| In November 2012, soon after becoming general secretary of the Communist Party of China, Xi Jinping gave a speech in Beijing describing the “Chinese Dream.” It would go on to become the defining catchphrase of his presidency.
Schools and universities across the country created “dream walls,” encouraging students to write down their goals. They organized dream-speaking competitions. Students’ ambitions ranged, but many aspired to the same things: a stable job, a reliable income, and the chance to make a better life than their parents’.
Their aspirations would fuel the nation’s. Xi said the Chinese Dream was “realizing a prosperous and strong country, the rejuvenation of the nation and the well-being of the people.” All this would happen, he said, by the middle of the century.
Instead, the dream has become a chimera. Opportunities for China’s youth have stagnated, and China’s middle class is disappearing. Household incomes have flatlined. Youth unemployment hit a record high of 21.3 percent in 2023.
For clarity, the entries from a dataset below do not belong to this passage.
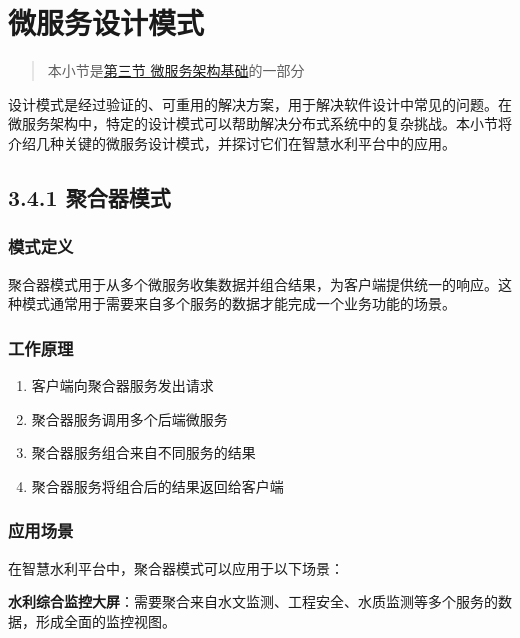 \section{微服务设计模式}\label{ux5faeux670dux52a1ux8bbeux8ba1ux6a21ux5f0f}

\begin{quote}
本小节是\href{section03-03.md}{第三节 微服务架构基础}的一部分
\end{quote}

设计模式是经过验证的、可重用的解决方案，用于解决软件设计中常见的问题。在微服务架构中，特定的设计模式可以帮助解决分布式系统中的复杂挑战。本小节将介绍几种关键的微服务设计模式，并探讨它们在智慧水利平台中的应用。

\subsection{3.4.1 聚合器模式}\label{ux805aux5408ux5668ux6a21ux5f0f}

\subsubsection{模式定义}\label{ux6a21ux5f0fux5b9aux4e49}

聚合器模式用于从多个微服务收集数据并组合结果，为客户端提供统一的响应。这种模式通常用于需要来自多个服务的数据才能完成一个业务功能的场景。

\subsubsection{工作原理}\label{ux5de5ux4f5cux539fux7406}

\begin{enumerate}
\def\labelenumi{\arabic{enumi}.}
\tightlist
\item
  客户端向聚合器服务发出请求
\item
  聚合器服务调用多个后端微服务
\item
  聚合器服务组合来自不同服务的结果
\item
  聚合器服务将组合后的结果返回给客户端
\end{enumerate}

\subsubsection{应用场景}\label{ux5e94ux7528ux573aux666f}

在智慧水利平台中，聚合器模式可以应用于以下场景：

\textbf{水利综合监控大屏}：需要聚合来自水文监测、工程安全、水质监测等多个服务的数据，形成全面的监控视图。

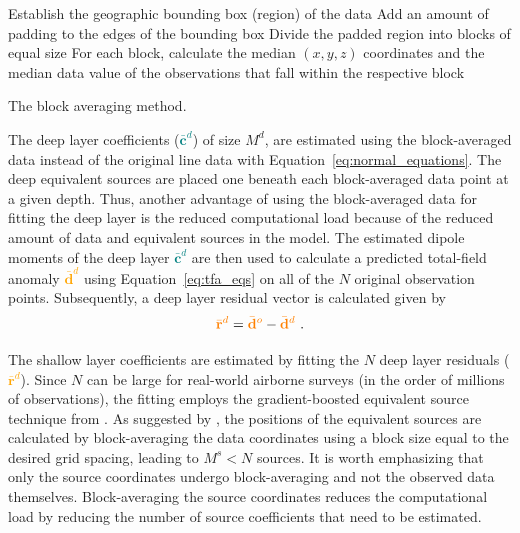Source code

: \begin{algorithm}[!h]
  Establish the geographic bounding box (region) of the data
  \;
  Add an amount of padding to the edges of the bounding box
  \;
  Divide the padded region into blocks of equal size
  \;
  For each block, calculate the median $(x, y, z)$ coordinates and the median data value of the observations that fall within the respective block
  \;
  \BlankLine
  \caption{The block averaging method.}
  \label{alg:block_averaging}
\end{algorithm}


The deep layer coefficients (\textcolor{teal}{$\bar{\mathbf{c}}^d$}) of size $M^d$, are estimated using the block-averaged data instead of the original line data with Equation~\ref{eq:normal_equations}. The deep equivalent sources are placed one beneath each block-averaged data point at a given depth. Thus, another advantage of using the block-averaged data for fitting the deep layer is the reduced computational load because of the reduced amount of data and equivalent sources in the model. The estimated dipole moments of the deep layer \textcolor{teal}{$\bar{\mathbf{c}}^d$} are then used to calculate a predicted total-field anomaly \textcolor{orange}{$\bar{\mathbf{d}}^d$} using Equation~\ref{eq:tfa_eqs} on all of the $N$ original observation points.
Subsequently, a deep layer residual vector is calculated given by
\begin{equation}
    \textcolor{orange}{\bar{\mathbf{r}}^d} = \textcolor{orange}{\bar{\mathbf{d}}^o} - \textcolor{orange}{\bar{\mathbf{d}}^d}
    \ .
    \label{eq:deep_residual}
\end{equation}

The shallow layer coefficients are estimated by fitting the $N$ deep layer residuals (\textcolor{orange}{$\bar{\mathbf{r}}^d$}). Since $N$ can be large for real-world airborne surveys (in the order of millions of observations), the fitting employs the gradient-boosted equivalent source technique from \citet{Soler2021}. As suggested by \citet{Soler2021}, the positions of the equivalent sources are calculated by block-averaging the data coordinates using a block size equal to the desired grid spacing, leading to $M^s < N$ sources. It is worth emphasizing that only the source coordinates undergo block-averaging and not the observed data themselves. Block-averaging the source coordinates reduces the computational load by reducing the number of source coefficients that need to be estimated.

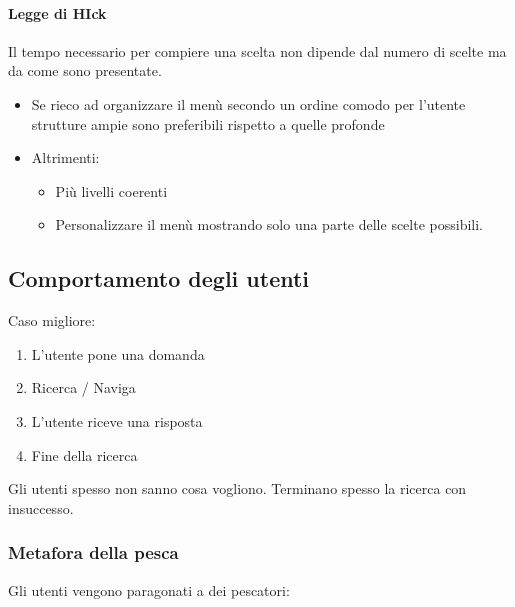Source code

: \documentclass[]{TWDocumentFull}
\providecommand{\tightlist}{%
  \setlength{\itemsep}{0pt}\setlength{\parskip}{0pt}}
\let\oldparagraph\paragraph
\renewcommand{\paragraph}[1]{\oldparagraph{#1}\mbox{}}
\begin{document}
\hypertarget{legge-di-hick}{%
\paragraph{Legge di HIck}\label{legge-di-hick}}

Il tempo necessario per compiere una scelta non dipende dal numero di
scelte ma da come sono presentate.

\begin{itemize}
\tightlist
\item
  Se rieco ad organizzare il menù secondo un ordine comodo per l'utente
  strutture ampie sono preferibili rispetto a quelle profonde
\item
  Altrimenti:

  \begin{itemize}
  \tightlist
  \item
    Più livelli coerenti
  \item
    Personalizzare il menù mostrando solo una parte delle scelte
    possibili.
  \end{itemize}
\end{itemize}

\hypertarget{comportamento-degli-utenti}{%
\subsection{Comportamento degli
utenti}\label{comportamento-degli-utenti}}

Caso migliore:

\begin{enumerate}
\def\labelenumi{\arabic{enumi}.}
\tightlist
\item
  L'utente pone una domanda
\item
  Ricerca / Naviga
\item
  L'utente riceve una risposta
\item
  Fine della ricerca
\end{enumerate}

Gli utenti spesso non sanno cosa vogliono. Terminano spesso la ricerca
con insuccesso.

\hypertarget{metafora-della-pesca}{%
\subsubsection{Metafora della pesca}\label{metafora-della-pesca}}

Gli utenti vengono paragonati a dei pescatori:
\end{document}
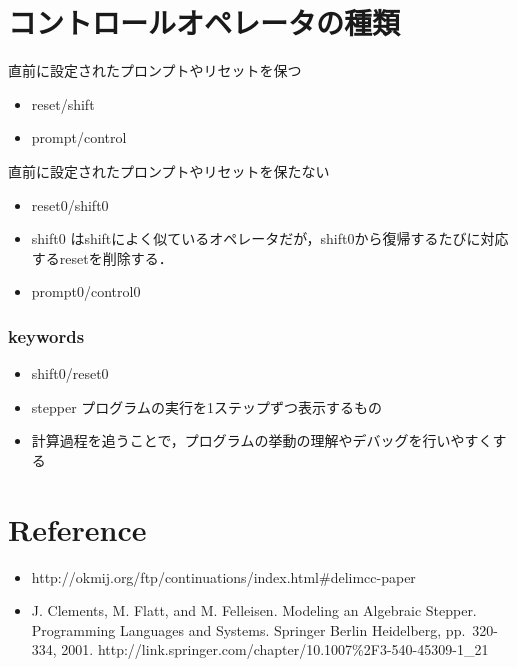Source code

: \section{コントロールオペレータの種類}\label{ux30b3ux30f3ux30c8ux30edux30fcux30ebux30aaux30daux30ecux30fcux30bfux306eux7a2eux985e}

直前に設定されたプロンプトやリセットを保つ

\begin{itemize}
\tightlist
\item
  reset/shift
\item
  prompt/control
\end{itemize}

直前に設定されたプロンプトやリセットを保たない

\begin{itemize}
\tightlist
\item
  reset0/shift0
\item
  shift0
  はshiftによく似ているオペレータだが，shift0から復帰するたびに対応するresetを削除する．
\item
  prompt0/control0
\end{itemize}

\subsubsection{keywords}\label{keywords}

\begin{itemize}
\tightlist
\item
  shift0/reset0
\item
  stepper プログラムの実行を1ステップずつ表示するもの
\item
  計算過程を追うことで，プログラムの挙動の理解やデバッグを行いやすくする
\end{itemize}

\section{Reference}\label{reference}

\begin{itemize}
\tightlist
\item
  http://okmij.org/ftp/continuations/index.html\#delimcc-paper
\item
  J. Clements, M. Flatt, and M. Felleisen. Modeling an Algebraic
  Stepper. Programming Languages and Systems. Springer Berlin
  Heidelberg, pp.~320-334, 2001.
  http://link.springer.com/chapter/10.1007\%2F3-540-45309-1\_21
\end{itemize}
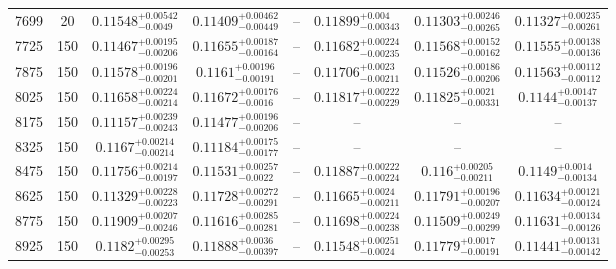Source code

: \documentclass[twocolumn]{aastex63}
\begin{document}
\begin{table*}[ht!]
\begin{tabular}{cccccccc}
7699     &       20 &   $0.11548^{+0.00542}_{-0.0049}$ &  $0.11409^{+0.00462}_{-0.00449}$ &                              -- &    $0.11899^{+0.004}_{-0.00343}$ &  $0.11303^{+0.00246}_{-0.00265}$ &  $0.11327^{+0.00235}_{-0.00261}$ \\
7725     &      150 &  $0.11467^{+0.00195}_{-0.00206}$ &  $0.11655^{+0.00187}_{-0.00164}$ &                              -- &  $0.11682^{+0.00224}_{-0.00235}$ &  $0.11568^{+0.00152}_{-0.00162}$ &  $0.11555^{+0.00138}_{-0.00136}$ \\
7875     &      150 &  $0.11578^{+0.00196}_{-0.00201}$ &   $0.1161^{+0.00196}_{-0.00191}$ &                              -- &   $0.11706^{+0.0023}_{-0.00211}$ &  $0.11526^{+0.00186}_{-0.00206}$ &  $0.11563^{+0.00112}_{-0.00112}$ \\
8025     &      150 &  $0.11658^{+0.00224}_{-0.00214}$ &   $0.11672^{+0.00176}_{-0.0016}$ &                              -- &  $0.11817^{+0.00222}_{-0.00229}$ &   $0.11825^{+0.0021}_{-0.00331}$ &   $0.1144^{+0.00147}_{-0.00137}$ \\
8175     &      150 &  $0.11157^{+0.00239}_{-0.00243}$ &  $0.11477^{+0.00196}_{-0.00206}$ &                              -- &                              -- &                              -- &                              -- \\
8325     &      150 &   $0.1167^{+0.00214}_{-0.00214}$ &  $0.11184^{+0.00175}_{-0.00177}$ &                              -- &                              -- &                              -- &                              -- \\
8475     &      150 &  $0.11756^{+0.00214}_{-0.00197}$ &   $0.11531^{+0.00257}_{-0.0022}$ &                              -- &  $0.11887^{+0.00222}_{-0.00224}$ &    $0.116^{+0.00205}_{-0.00211}$ &    $0.1149^{+0.0014}_{-0.00134}$ \\
8625     &      150 &  $0.11329^{+0.00228}_{-0.00223}$ &  $0.11728^{+0.00272}_{-0.00291}$ &                              -- &   $0.11665^{+0.0024}_{-0.00211}$ &  $0.11791^{+0.00196}_{-0.00207}$ &  $0.11634^{+0.00121}_{-0.00124}$ \\
8775     &      150 &  $0.11909^{+0.00207}_{-0.00246}$ &  $0.11616^{+0.00285}_{-0.00281}$ &                              -- &  $0.11698^{+0.00224}_{-0.00238}$ &  $0.11509^{+0.00249}_{-0.00299}$ &  $0.11631^{+0.00134}_{-0.00126}$ \\
8925     &      150 &   $0.1182^{+0.00295}_{-0.00253}$ &   $0.11888^{+0.0036}_{-0.00397}$ &                              -- &   $0.11548^{+0.00251}_{-0.0024}$ &   $0.11779^{+0.0017}_{-0.00191}$ &  $0.11441^{+0.00131}_{-0.00142}$ \\

\end{tabular}
\end{table*}
\end{document}
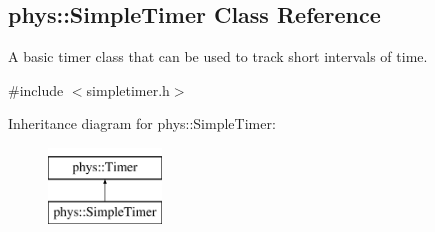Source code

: \hypertarget{classphys_1_1SimpleTimer}{
\subsection{phys::SimpleTimer Class Reference}
\label{d0/d15/classphys_1_1SimpleTimer}
}


A basic timer class that can be used to track short intervals of time.  




{\ttfamily \#include $<$simpletimer.h$>$}

Inheritance diagram for phys::SimpleTimer:\begin{figure}[H]
\begin{center}
\leavevmode
\includegraphics[height=2.000000cm]{d0/d15/classphys_1_1SimpleTimer}
\end{center}
\end{figure}
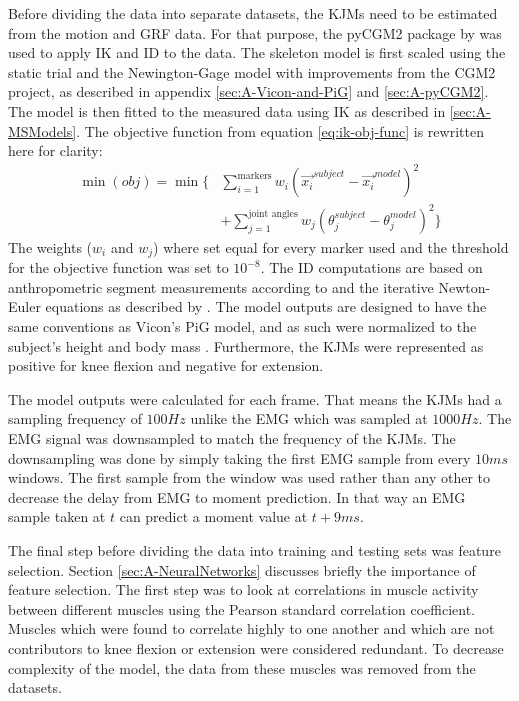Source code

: \documentclass[../main.tex]{subfiles}
\begin{document}
Before dividing the data into separate datasets, the \acp{KJM} need to be estimated from the motion and \ac{GRF} data.
For that purpose, the pyCGM2 package by \textcite{Leboeuf2019} was used to apply \ac{IK} and \ac{ID} to the data.
The skeleton model is first scaled using the static trial and the Newington-Gage model with improvements from the CGM2 project, as described in appendix \ref{sec:A-Vicon-and-PiG} and \ref{sec:A-pyCGM2}.
The model is then fitted to the measured data using \ac{IK} as described in \ref{sec:A-MSModels}. 
The objective function from equation \ref{eq:ik-obj-func} is rewritten here for clarity:
\begin{align*}
    \min(obj) = \min\biggl\{ &\sum_{i=1}^{\text{markers}}w_i \left(\Vec{x_i}^{subject}-\Vec{x_i}^{model}\right)^2 \nonumber\\ 
    &+ \sum_{j=1}^{\text{joint angles}}w_j \left( \theta_j^{subject}-\theta_j^{model}\right)^2 \biggr\}
\end{align*}
The weights ($w_i$ and $w_j$) where set equal for every marker used and the threshold for the objective function was set to $10^{-8}$.
The \ac{ID} computations are based on anthropometric segment measurements according to \textcite{Dempster1955} and the iterative Newton-Euler equations as described by \textcite{Dumas2004}.
The model outputs are designed to have the same conventions as Vicon's \ac{PiG} model, and as such were normalized to the subject's height and body mass \cite{Leboeuf2019, viconpig}.
Furthermore, the \acp{KJM} were represented as positive for knee flexion and negative for extension.

The model outputs were calculated for each frame.
That means the \acp{KJM} had a sampling frequency of $100Hz$ unlike the \ac{EMG} which was sampled at $1000Hz$.
The \ac{EMG} signal was downsampled to match the frequency of the \acp{KJM}. 
The downsampling was done by simply taking the first \ac{EMG} sample from every $10ms$ windows. 
The first sample from the window was used rather than any other to decrease the delay from \ac{EMG} to moment prediction. 
In that way an \ac{EMG} sample taken at $t$ can predict a moment value at $t+9ms$. 

The final step before dividing the data into training and testing sets was feature selection.
Section \ref{sec:A-NeuralNetworks} discusses briefly the importance of feature selection.
The first step was to look at correlations in muscle activity between different muscles using the Pearson standard correlation coefficient.
Muscles which were found to correlate highly to one another and which are not contributors to knee flexion or extension were considered redundant.
To decrease complexity of the model, the data from these muscles was removed from the datasets.
\end{document}
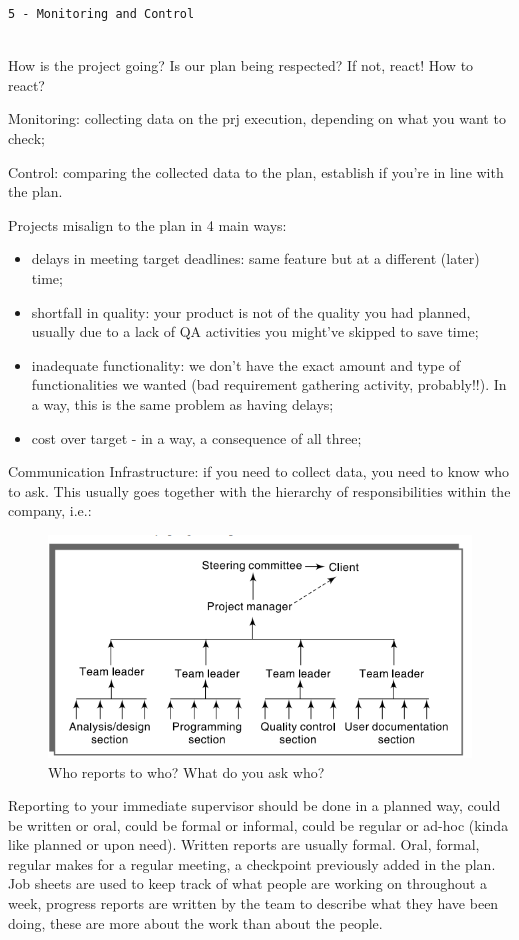 
\begin{center}\texttt{5 - Monitoring and Control}\end{center}
\hrulefill \\

\noindent How is the project going? Is our plan being respected? If not, react! How to react? 

\noindent Monitoring: collecting data on the prj execution, depending on what you want to check;

\noindent Control: comparing the collected data to the plan, establish if you're in line with the plan.

\noindent Projects misalign to the plan in 4 main ways:
\begin{itemize}
    \item delays in meeting target deadlines: same feature but at a different (later) time;
    \item shortfall in quality: your product is not of the quality you had planned, usually due to a lack of QA activities you might've skipped to save time;
    \item inadequate functionality: we don't have the exact amount and type of functionalities we wanted (bad requirement gathering activity, probably!!). In a way, this is the same problem as having delays;
    \item cost over target - in a way, a consequence of all three;
\end{itemize}

\noindent Communication Infrastructure: if you need to collect data, you need to know who to ask. This usually goes together with the hierarchy of responsibilities within the company, i.e.: 

\begin{figure} [H]
    \centering
    \includegraphics[width=0.75\linewidth]{Figures//06/randc.png}
    \caption{Who reports to who? What do you ask who?}
\end{figure}

\noindent Reporting to your immediate supervisor should be done in a planned way, could be written or oral, could be formal or informal, could be regular or ad-hoc (kinda like planned or upon need). Written reports are usually formal. Oral, formal, regular makes for a regular meeting, a checkpoint previously added in the plan. Job sheets are used to keep track of what people are working on throughout a week, progress reports are written by the team to describe what they have been doing, these are more about the work than about the people.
The same year, more than 70 percent of unemployed young people in cities had a degree. They call themselves “rat people” and “rotten-tail kids”—college grads in low-wage work or living with their parents. There are more and more of them. The malaise has spawned the “lying flat” movement—a rebellion against punishing hours and eternal struggle with few rewards.
What went wrong?
Yi-Ling Liu is a journalist in residence at the Tarbell Center for AI Journalism and the author of a forthcoming book on the Chinese internet. She says the energy that once defined China’s economic rise—the tech boom, the surging middle class, the expansive sense of possibility—has ebbed. The economy has stalled. Innovation has stalled. Real estate is in crisis. Where relentless striving was once the norm, young people are now opting out.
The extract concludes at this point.